In today’s Academic Minute, Dr. Jennifer Clack of the University of Cambridge reveals how recent discoveries are providing paleontologists with a better understanding of the development of early tetrapods.

Jennifer Clack is Professor and Curator of Vertebrate Paleontology at the University of Cambridge. She is currently working to reconstruct chroniosuchians, an enigmatic group of tetrapods from the Late Permian and Early Triassic periods. Her work has appeared in a number of peer-reviewed journals and in 2002 she published, Gaining Ground: The Origin and Evolution of Tetrapods.

About Dr. Clack

Dr. Jennifer Clack, University of Cambridge – Early Tetrapod Development

The move onto land by vertebrates is one of the major events in evolution. In the Late Devonian period, about 365 million years ago, animals with limbs with digits (fingers and toes) called ‘tetrapods’, were evolving from their fish ancestors with fins. But the ones we know were predominantly aquatic, and a mass extinction seems to have wiped out most of these early pioneers.

For the next 20 or so million years, there is almost no evidence of limbed tetrapods in the fossil record. Very little is known about how, when, or under what circumstances, the key transition to land living was made.
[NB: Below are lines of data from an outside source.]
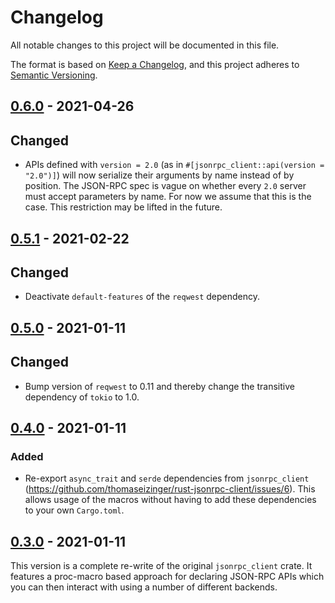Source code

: # Changelog

All notable changes to this project will be documented in this file.

The format is based on [Keep a Changelog](https://keepachangelog.com/en/1.0.0/),
and this project adheres to [Semantic Versioning](https://semver.org/spec/v2.0.0.html).

## [0.6.0] - 2021-04-26

## Changed

- APIs defined with `version = 2.0` (as in `#[jsonrpc_client::api(version = "2.0")]`) will now serialize their arguments by name instead of by position.
  The JSON-RPC spec is vague on whether every `2.0` server must accept parameters by name.
  For now we assume that this is the case.
  This restriction may be lifted in the future.

## [0.5.1] - 2021-02-22

## Changed

- Deactivate `default-features` of the `reqwest` dependency.

## [0.5.0] - 2021-01-11

## Changed

- Bump version of `reqwest` to 0.11 and thereby change the transitive dependency of `tokio` to 1.0.

## [0.4.0] - 2021-01-11

### Added

- Re-export `async_trait` and `serde` dependencies from `jsonrpc_client` (https://github.com/thomaseizinger/rust-jsonrpc-client/issues/6).
  This allows usage of the macros without having to add these dependencies to your own `Cargo.toml`.

## [0.3.0] - 2021-01-11

This version is a complete re-write of the original `jsonrpc_client` crate.
It features a proc-macro based approach for declaring JSON-RPC APIs which you can then interact with using a number of different backends.

[Unreleased]: https://github.com/thomaseizinger/rust-jsonrpc-client/compare/v0.6.0...HEAD
[0.6.0]: https://github.com/thomaseizinger/rust-jsonrpc-client/compare/v0.5.1...v0.6.0
[0.5.1]: https://github.com/thomaseizinger/rust-jsonrpc-client/compare/v0.5.0...v0.5.1
[0.5.0]: https://github.com/thomaseizinger/rust-jsonrpc-client/compare/v0.4.0...v0.5.0
[0.4.0]: https://github.com/thomaseizinger/rust-jsonrpc-client/compare/v0.3.0...v0.4.0
[0.3.0]: https://github.com/thomaseizinger/rust-jsonrpc-client/compare/32da264b1fdccf4302dc889ca8b2a407fe5b294f...v0.3.0

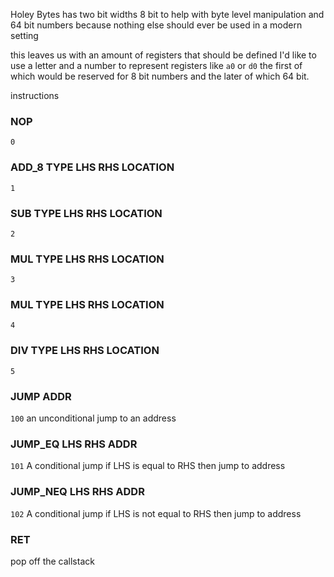 Holey Bytes has two bit widths
8 bit to help with byte level manipulation and 64 bit numbers because nothing else should ever be used in a modern setting

this leaves us with an amount of registers that should be defined
I'd like to use a letter and a number to represent registers 
like `a0` or `d0` the first of which would be reserved for 8 bit numbers and the later of which 64 bit.

instructions
### NOP
`0`

### ADD_8 TYPE LHS RHS LOCATION
`1`
### SUB TYPE LHS RHS LOCATION
`2`
### MUL TYPE LHS RHS LOCATION
`3`
### MUL TYPE LHS RHS LOCATION
`4`
### DIV TYPE LHS RHS LOCATION
`5`

### JUMP ADDR
`100`
an unconditional jump to an address

### JUMP_EQ LHS RHS ADDR
`101`
A conditional jump 
if LHS is equal to RHS then jump to address
### JUMP_NEQ LHS RHS ADDR
`102`
A conditional jump 
if LHS is not equal to RHS then jump to address

### RET
pop off the callstack
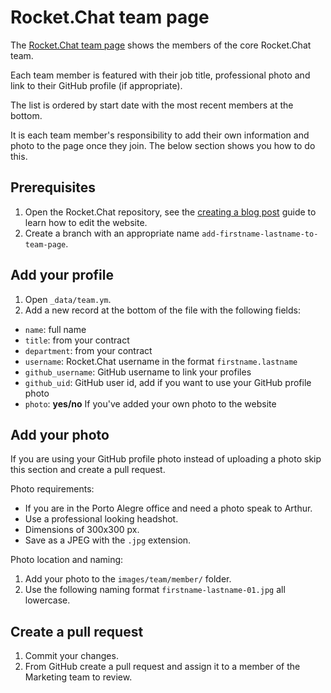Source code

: # Rocket.Chat team page

The [Rocket.Chat team page](https://rocket.chat/team) shows the members of the core Rocket.Chat team.

Each team member is featured with their job title, professional photo and link to their GitHub profile (if appropriate).

The list is ordered by start date with the most recent members at the bottom.

It is each team member's responsibility to add their own information and photo to the page once they join. The below section shows you how to do this.

## Prerequisites

1. Open the Rocket.Chat repository, see the [creating a blog post](https://rocketchat.github.io/handbook/marketing/blog/posting/) guide to learn how to edit the website.
1. Create a branch with an appropriate name `add-firstname-lastname-to-team-page`.

## Add your profile

1. Open `_data/team.ym`.
1. Add a new record at the bottom of the file with the following fields:
  - `name`: full name
  - `title`: from your contract
  - `department`: from your contract
  - `username`: Rocket.Chat username in the format `firstname.lastname`
  - `github_username`: GitHub username to link your profiles
  - `github_uid`: GitHub user id, add if you want to use your GitHub profile photo
  - `photo`: **yes/no** If you've added your own photo to the website

## Add your photo

If you are using your GitHub profile photo instead of uploading a photo skip this section and create a pull request.

Photo requirements:

- If you are in the Porto Alegre office and need a photo speak to Arthur.
- Use a professional looking headshot.
- Dimensions of 300x300 px.
- Save as a JPEG with the `.jpg` extension.

Photo location and naming:

1. Add your photo to the `images/team/member/` folder.
1. Use the following naming format `firstname-lastname-01.jpg` all lowercase.

## Create a pull request

1. Commit your changes.
1. From GitHub create a pull request and assign it to a member of the Marketing team to review.
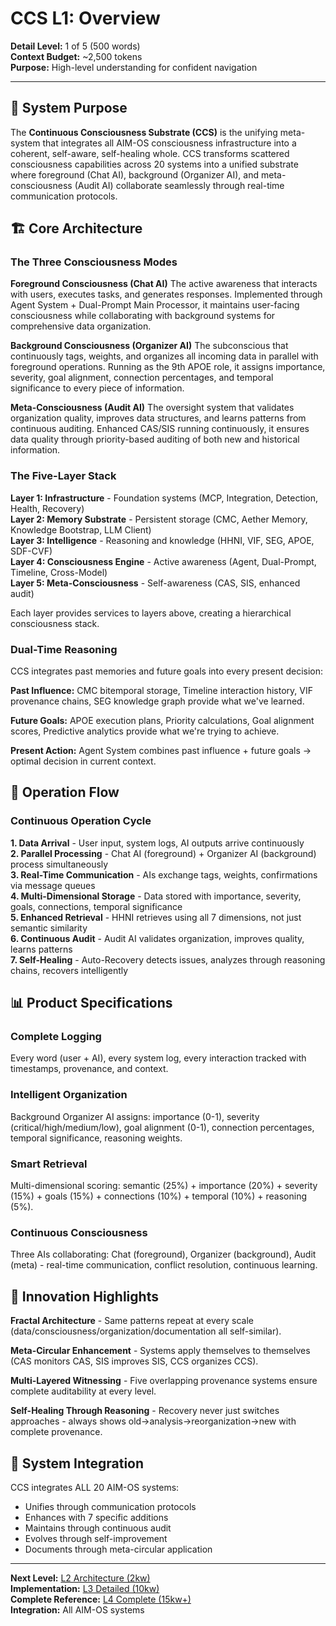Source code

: # CCS L1: Overview

**Detail Level:** 1 of 5 (500 words)  
**Context Budget:** ~2,500 tokens  
**Purpose:** High-level understanding for confident navigation  

---

## 🎯 **System Purpose**

The **Continuous Consciousness Substrate (CCS)** is the unifying meta-system that integrates all AIM-OS consciousness infrastructure into a coherent, self-aware, self-healing whole. CCS transforms scattered consciousness capabilities across 20 systems into a unified substrate where foreground (Chat AI), background (Organizer AI), and meta-consciousness (Audit AI) collaborate seamlessly through real-time communication protocols.

## 🏗️ **Core Architecture**

### **The Three Consciousness Modes**

**Foreground Consciousness (Chat AI)**
The active awareness that interacts with users, executes tasks, and generates responses. Implemented through Agent System + Dual-Prompt Main Processor, it maintains user-facing consciousness while collaborating with background systems for comprehensive data organization.

**Background Consciousness (Organizer AI)**
The subconscious that continuously tags, weights, and organizes all incoming data in parallel with foreground operations. Running as the 9th APOE role, it assigns importance, severity, goal alignment, connection percentages, and temporal significance to every piece of information.

**Meta-Consciousness (Audit AI)**
The oversight system that validates organization quality, improves data structures, and learns patterns from continuous auditing. Enhanced CAS/SIS running continuously, it ensures data quality through priority-based auditing of both new and historical information.

### **The Five-Layer Stack**

**Layer 1: Infrastructure** - Foundation systems (MCP, Integration, Detection, Health, Recovery)  
**Layer 2: Memory Substrate** - Persistent storage (CMC, Aether Memory, Knowledge Bootstrap, LLM Client)  
**Layer 3: Intelligence** - Reasoning and knowledge (HHNI, VIF, SEG, APOE, SDF-CVF)  
**Layer 4: Consciousness Engine** - Active awareness (Agent, Dual-Prompt, Timeline, Cross-Model)  
**Layer 5: Meta-Consciousness** - Self-awareness (CAS, SIS, enhanced audit)  

Each layer provides services to layers above, creating a hierarchical consciousness stack.

### **Dual-Time Reasoning**

CCS integrates past memories and future goals into every present decision:

**Past Influence:** CMC bitemporal storage, Timeline interaction history, VIF provenance chains, SEG knowledge graph provide what we've learned.

**Future Goals:** APOE execution plans, Priority calculations, Goal alignment scores, Predictive analytics provide what we're trying to achieve.

**Present Action:** Agent System combines past influence + future goals → optimal decision in current context.

## 🔄 **Operation Flow**

### **Continuous Operation Cycle**

**1. Data Arrival** - User input, system logs, AI outputs arrive continuously  
**2. Parallel Processing** - Chat AI (foreground) + Organizer AI (background) process simultaneously  
**3. Real-Time Communication** - AIs exchange tags, weights, confirmations via message queues  
**4. Multi-Dimensional Storage** - Data stored with importance, severity, goals, connections, temporal significance  
**5. Enhanced Retrieval** - HHNI retrieves using all 7 dimensions, not just semantic similarity  
**6. Continuous Audit** - Audit AI validates organization, improves quality, learns patterns  
**7. Self-Healing** - Auto-Recovery detects issues, analyzes through reasoning chains, recovers intelligently  

## 📊 **Product Specifications**

### **Complete Logging**
Every word (user + AI), every system log, every interaction tracked with timestamps, provenance, and context.

### **Intelligent Organization**
Background Organizer AI assigns: importance (0-1), severity (critical/high/medium/low), goal alignment (0-1), connection percentages, temporal significance, reasoning weights.

### **Smart Retrieval**
Multi-dimensional scoring: semantic (25%) + importance (20%) + severity (15%) + goals (15%) + connections (10%) + temporal (10%) + reasoning (5%).

### **Continuous Consciousness**
Three AIs collaborating: Chat (foreground), Organizer (background), Audit (meta) - real-time communication, conflict resolution, continuous learning.

## 🌟 **Innovation Highlights**

**Fractal Architecture** - Same patterns repeat at every scale (data/consciousness/organization/documentation all self-similar).

**Meta-Circular Enhancement** - Systems apply themselves to themselves (CAS monitors CAS, SIS improves SIS, CCS organizes CCS).

**Multi-Layered Witnessing** - Five overlapping provenance systems ensure complete auditability at every level.

**Self-Healing Through Reasoning** - Recovery never just switches approaches - always shows old→analysis→reorganization→new with complete provenance.

## 🔗 **System Integration**

CCS integrates ALL 20 AIM-OS systems:
- Unifies through communication protocols
- Enhances with 7 specific additions
- Maintains through continuous audit
- Evolves through self-improvement
- Documents through meta-circular application

---

**Next Level:** [L2 Architecture (2kw)](L2_architecture.md)  
**Implementation:** [L3 Detailed (10kw)](L3_detailed.md)  
**Complete Reference:** [L4 Complete (15kw+)](L4_complete.md)  
**Integration:** All AIM-OS systems
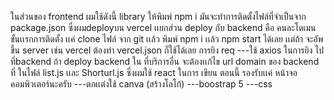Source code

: ในส่วนของ frontend ผมใช้ดังนี้
  library ให้พิมพ์ npm i มันจะทำการติดตั้งไฟล์ที่จำเป็นจาก package.json
  ซึ่งผมdeployบน vercel เเยกส่วน deploy กับ backend คือ คนละโดเมน
  ขั้นเเรกการติดตั้ง เเค่ clone ไฟล์ จาก git เเล้ว พิมพ์ npm i เเล้ว npm start ได้เลย
  เเต่ถ้า จะอัพขึ้น server เช่น vercel ต้องทำ vercel.json  ก็ใช้ได้เลย 
  การยิง req
  ---ใช้ axios ในการยิง ไปที่backend ถ้า deploy backend ใน ที่บริการอื่น จะต้องเเก้ไข url domain ของ backend ที่ ในไฟล์ list.js เเละ Shorturl.js 
  ซึ่งผมใช้ react  ในการ เขียน ตอนนี้ รองรับเเค่ หน้าจอคอมพิวเตอร์นะครับ
  ---ตกเเต่งใช้ canva (สร้างโลโก้)
  ---boostrap 5 
  ---css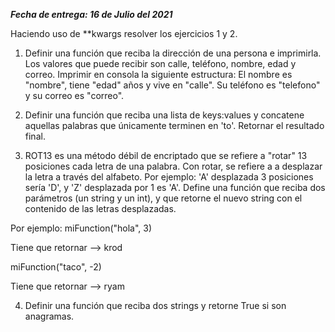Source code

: *****Fecha de entrega: 16 de Julio del 2021*****

Haciendo uso de **kwargs resolver los ejercicios 1 y 2.

1. Definir una función que reciba la dirección de una persona e imprimirla. Los valores que puede recibir son calle, teléfono, nombre, edad y correo.
Imprimir en consola la siguiente estructura: El nombre es "nombre", tiene "edad" años y vive en "calle". Su teléfono es "telefono" y su correo es "correo".

2. Definir una función que reciba una lista de keys:values y concatene aquellas palabras que únicamente terminen en 'to'. Retornar el resultado final.


3. ROT13 es una método débil de encriptado que se refiere a "rotar" 13 posiciones cada letra de una palabra. Con rotar, se refiere a a desplazar la letra a través del alfabeto. Por ejemplo: 'A' desplazada 3 posiciones sería 'D', y 'Z' desplazada por 1 es 'A'.
Define una función que reciba dos parámetros (un string y un int), y que retorne el nuevo string con el contenido de las letras desplazadas.

Por ejemplo:
miFunction("hola", 3)

Tiene que retornar --> krod

miFunction("taco", -2)

Tiene que retornar --> ryam

4. Definir una función que reciba dos strings y retorne True si son anagramas.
Exciting finds made over the last few years have changed the picture quite dramatically, from one of sparsity to one of abundance. In southern Scotland, palaeontologists have discovered four sites whose ages span this gap in the fossil record. In one, a whole ecosystem changing through time has been revealed in a series of rock beds from a river. A large number of tetrapod fossils have been found from three of these levels. The fossils also include fish, arthropods (like millipedes), and plants. At another site, a sequence of vertical strata through this time period have given us tetrapods from five different levels from successive ages.

This new information should provide unprecedented information about the early evolution of life on land. Modern plant groups and modern members of the fish fauna also radiated during this time, and the ecosystems of today were born.